Jam menunjukan pukul 7 dan kami telah siap untuk menyantap makan malam yang lezat.Acara berlanjut,yaitu melakukan semacam riset tentang apa yang sudah kami temukan selama kami melakukan perjalanan tadi dan ditempel di kertas buffalo yang nantinya 2 orang dari kelompok akan mempresentasikannya.Lalu kami menonton mini film turtle world yang akan menjadi insipari kami dalam membuat puisi secara berkelompok.Jam tangan kami menunjukan sudah jam 9.30 tapi kami harus ke bawah untuk melakukan permainan terakhir kami maka, dengan agak ngantuk sedikit kami turun dengan berhati-hati karena gelap dan tidak ada penerangan .permainan ini cukup unik karena kami di suruh mengambil satu pecahan teko , lilin , dan korek api tentunya dalam kegelapan.Lalu kami harus mencari pecahan yang sesuai dan merekatkannya kembali dengan pecahan-pecahan yang lain dalam keadan GELAP GULITA huff sulit banget itu apalagi kami tidak boleh bersuara.Arghh kegiatan ini menyenangkan dan membuat jengkel karena sudah kami rekatkan tapi tidak berhasil.Alhasil tidak ada pecahan yang berhasil kami rekatkan sampai lilin kami habis.Akhirnya kami kembali ke pendopo untuk doa malam bersama-sama dan  tidur…eits tunggu dulu jam uda 11 lebih 1 jam lagi salah satu teman kami akan ulang tahun kita harus buat surprise donk… yapp kami menunggu untuk jam 12 lebih dan drama pun di mulai kami menuduh teman kami mencuri hp di antara kami alahasil dia marah dan melakukan suer berulang-ulang tapi akhirnya kita bongkar dengan ucapan Happy birthday…dan tidur dengan nyenyak…Hoemmm ngantuk

Kringgg……

Weker – weker kami telah berbunyi nyaring, kami semua dengan masih setengah sadar segera megambil baju dan perlengkapan mandi kami, lalu segera pergi ke kamar mandi.

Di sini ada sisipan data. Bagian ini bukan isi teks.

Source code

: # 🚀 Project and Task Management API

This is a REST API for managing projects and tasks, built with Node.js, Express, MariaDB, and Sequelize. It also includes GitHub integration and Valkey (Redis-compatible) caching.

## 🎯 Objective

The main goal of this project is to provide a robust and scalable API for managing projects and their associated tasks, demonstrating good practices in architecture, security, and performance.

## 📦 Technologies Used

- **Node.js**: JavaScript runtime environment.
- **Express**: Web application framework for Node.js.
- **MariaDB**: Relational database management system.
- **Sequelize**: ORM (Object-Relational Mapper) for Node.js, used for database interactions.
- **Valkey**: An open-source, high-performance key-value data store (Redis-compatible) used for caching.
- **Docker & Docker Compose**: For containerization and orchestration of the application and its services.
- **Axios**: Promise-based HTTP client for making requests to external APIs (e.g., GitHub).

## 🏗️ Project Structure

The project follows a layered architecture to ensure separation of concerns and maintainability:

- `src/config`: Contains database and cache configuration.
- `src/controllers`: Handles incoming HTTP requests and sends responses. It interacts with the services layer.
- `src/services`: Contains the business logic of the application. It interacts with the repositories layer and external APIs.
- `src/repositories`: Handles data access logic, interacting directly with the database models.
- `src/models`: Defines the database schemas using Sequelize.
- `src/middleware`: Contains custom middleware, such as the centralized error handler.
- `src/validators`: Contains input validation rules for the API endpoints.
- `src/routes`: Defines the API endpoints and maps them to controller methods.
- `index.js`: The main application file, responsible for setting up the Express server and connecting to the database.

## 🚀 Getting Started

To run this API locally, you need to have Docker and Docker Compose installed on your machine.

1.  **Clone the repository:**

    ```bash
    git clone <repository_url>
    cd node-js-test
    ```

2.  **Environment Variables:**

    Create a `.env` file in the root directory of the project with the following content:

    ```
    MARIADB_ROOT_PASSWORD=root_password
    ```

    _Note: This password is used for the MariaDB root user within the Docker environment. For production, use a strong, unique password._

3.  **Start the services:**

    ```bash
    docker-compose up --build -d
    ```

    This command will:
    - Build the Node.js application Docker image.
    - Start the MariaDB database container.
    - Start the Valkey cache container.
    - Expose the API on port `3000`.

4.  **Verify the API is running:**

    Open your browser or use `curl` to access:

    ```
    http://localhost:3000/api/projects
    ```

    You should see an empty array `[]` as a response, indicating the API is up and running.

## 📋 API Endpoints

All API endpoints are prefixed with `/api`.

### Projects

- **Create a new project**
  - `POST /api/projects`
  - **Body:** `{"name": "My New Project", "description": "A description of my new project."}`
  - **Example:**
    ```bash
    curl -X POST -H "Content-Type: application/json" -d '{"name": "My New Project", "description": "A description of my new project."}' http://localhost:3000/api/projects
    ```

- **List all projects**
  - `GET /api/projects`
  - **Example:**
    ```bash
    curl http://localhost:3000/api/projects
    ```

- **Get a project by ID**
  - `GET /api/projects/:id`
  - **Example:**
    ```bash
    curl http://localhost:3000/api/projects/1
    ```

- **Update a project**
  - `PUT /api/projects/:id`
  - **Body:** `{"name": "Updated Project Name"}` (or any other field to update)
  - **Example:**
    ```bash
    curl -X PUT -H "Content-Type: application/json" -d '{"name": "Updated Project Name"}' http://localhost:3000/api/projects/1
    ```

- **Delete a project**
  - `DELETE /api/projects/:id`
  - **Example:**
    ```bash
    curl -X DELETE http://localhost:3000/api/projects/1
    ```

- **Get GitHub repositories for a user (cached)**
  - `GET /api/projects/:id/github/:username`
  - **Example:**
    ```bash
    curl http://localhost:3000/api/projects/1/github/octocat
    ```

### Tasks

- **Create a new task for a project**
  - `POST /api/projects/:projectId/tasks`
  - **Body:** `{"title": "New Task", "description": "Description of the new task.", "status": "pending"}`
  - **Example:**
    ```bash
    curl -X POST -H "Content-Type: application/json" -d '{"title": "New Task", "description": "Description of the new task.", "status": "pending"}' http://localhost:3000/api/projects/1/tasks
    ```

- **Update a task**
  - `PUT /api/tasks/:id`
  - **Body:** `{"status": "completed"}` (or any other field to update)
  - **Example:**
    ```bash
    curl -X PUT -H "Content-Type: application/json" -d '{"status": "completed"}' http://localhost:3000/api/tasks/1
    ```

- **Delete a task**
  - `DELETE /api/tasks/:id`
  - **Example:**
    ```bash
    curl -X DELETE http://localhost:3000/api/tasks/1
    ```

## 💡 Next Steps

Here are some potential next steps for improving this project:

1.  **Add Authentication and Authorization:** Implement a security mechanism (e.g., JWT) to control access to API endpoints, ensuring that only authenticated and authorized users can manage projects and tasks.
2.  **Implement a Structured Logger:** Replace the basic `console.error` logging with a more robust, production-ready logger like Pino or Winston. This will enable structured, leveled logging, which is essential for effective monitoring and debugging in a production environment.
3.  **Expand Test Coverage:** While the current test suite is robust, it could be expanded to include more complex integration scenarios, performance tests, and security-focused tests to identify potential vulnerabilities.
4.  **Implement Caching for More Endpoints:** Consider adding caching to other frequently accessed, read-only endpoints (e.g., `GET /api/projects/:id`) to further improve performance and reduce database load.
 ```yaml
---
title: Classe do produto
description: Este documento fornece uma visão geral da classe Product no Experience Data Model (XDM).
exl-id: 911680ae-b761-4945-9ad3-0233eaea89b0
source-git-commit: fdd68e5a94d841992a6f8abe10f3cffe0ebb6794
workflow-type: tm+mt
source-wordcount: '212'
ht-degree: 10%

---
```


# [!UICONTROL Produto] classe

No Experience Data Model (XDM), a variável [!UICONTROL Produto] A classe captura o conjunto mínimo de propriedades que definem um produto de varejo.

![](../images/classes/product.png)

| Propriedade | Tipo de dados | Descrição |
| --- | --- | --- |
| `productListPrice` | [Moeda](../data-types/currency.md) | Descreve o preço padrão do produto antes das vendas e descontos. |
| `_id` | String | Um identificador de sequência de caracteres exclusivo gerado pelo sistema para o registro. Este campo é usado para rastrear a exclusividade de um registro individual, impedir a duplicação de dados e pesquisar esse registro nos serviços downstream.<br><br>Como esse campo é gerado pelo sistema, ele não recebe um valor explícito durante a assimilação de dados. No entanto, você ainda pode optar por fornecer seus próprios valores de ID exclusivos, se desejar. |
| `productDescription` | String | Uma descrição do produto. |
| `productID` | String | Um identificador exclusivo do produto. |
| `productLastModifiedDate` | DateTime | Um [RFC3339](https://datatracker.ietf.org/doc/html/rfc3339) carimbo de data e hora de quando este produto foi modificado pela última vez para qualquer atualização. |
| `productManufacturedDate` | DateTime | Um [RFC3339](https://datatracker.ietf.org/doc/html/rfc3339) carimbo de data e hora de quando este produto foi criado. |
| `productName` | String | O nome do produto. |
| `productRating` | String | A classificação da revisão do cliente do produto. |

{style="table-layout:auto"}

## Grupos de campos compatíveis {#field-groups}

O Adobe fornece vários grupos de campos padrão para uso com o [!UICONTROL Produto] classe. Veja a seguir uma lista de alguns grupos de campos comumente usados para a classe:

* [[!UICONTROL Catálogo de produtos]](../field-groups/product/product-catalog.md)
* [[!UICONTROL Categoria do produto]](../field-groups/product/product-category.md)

Seggeeerrrr…..dech rasanya, habis mandi, nah badan dah seger, tapi perut kompromi, jadi kita semua pun segera pergi makan….

Perut terisi, otak pun bekerja, he…he…he…., sekarang waktunya game. Di dalam game kami dibagi dalam beberapa kelompok. Tugas pertama, kami diberi selembar kertas, di kertas itu kami diminta untuk mencoret, 1 orang maksimal 3 coretan, mungkin ini kelihatannya mudah tapi pasti susah klo kita tak boleh bicara 1 sama lain. Setelah selesai, game dilanjutkan dengan tugas kedua, kami diberi selembar kertas lagi, cara mainnya sama hanya kali ini kami boleh berkomunikasi, jadi lebih mudah dech.

Game pun dilanjutkan setelah game kedua selesai, kali ini kami hanya dibagi menjadi 2 kelompok. Setiap kelompok membentuk lingkaran, dan kami harus saling menjulurkan tangan. Kedua tangan kami harus memegang salah satu tangan teman kami, setiap tangan memegang tangan orang yang berbeda. Setelah itu kami disuruh muter – muter sampai akhirnya membentuk lingkaran. Game ini sungguh sulit, seringkali kami gagal dan mengulang kembali ataupun membentuk hingga 2 lingkaran.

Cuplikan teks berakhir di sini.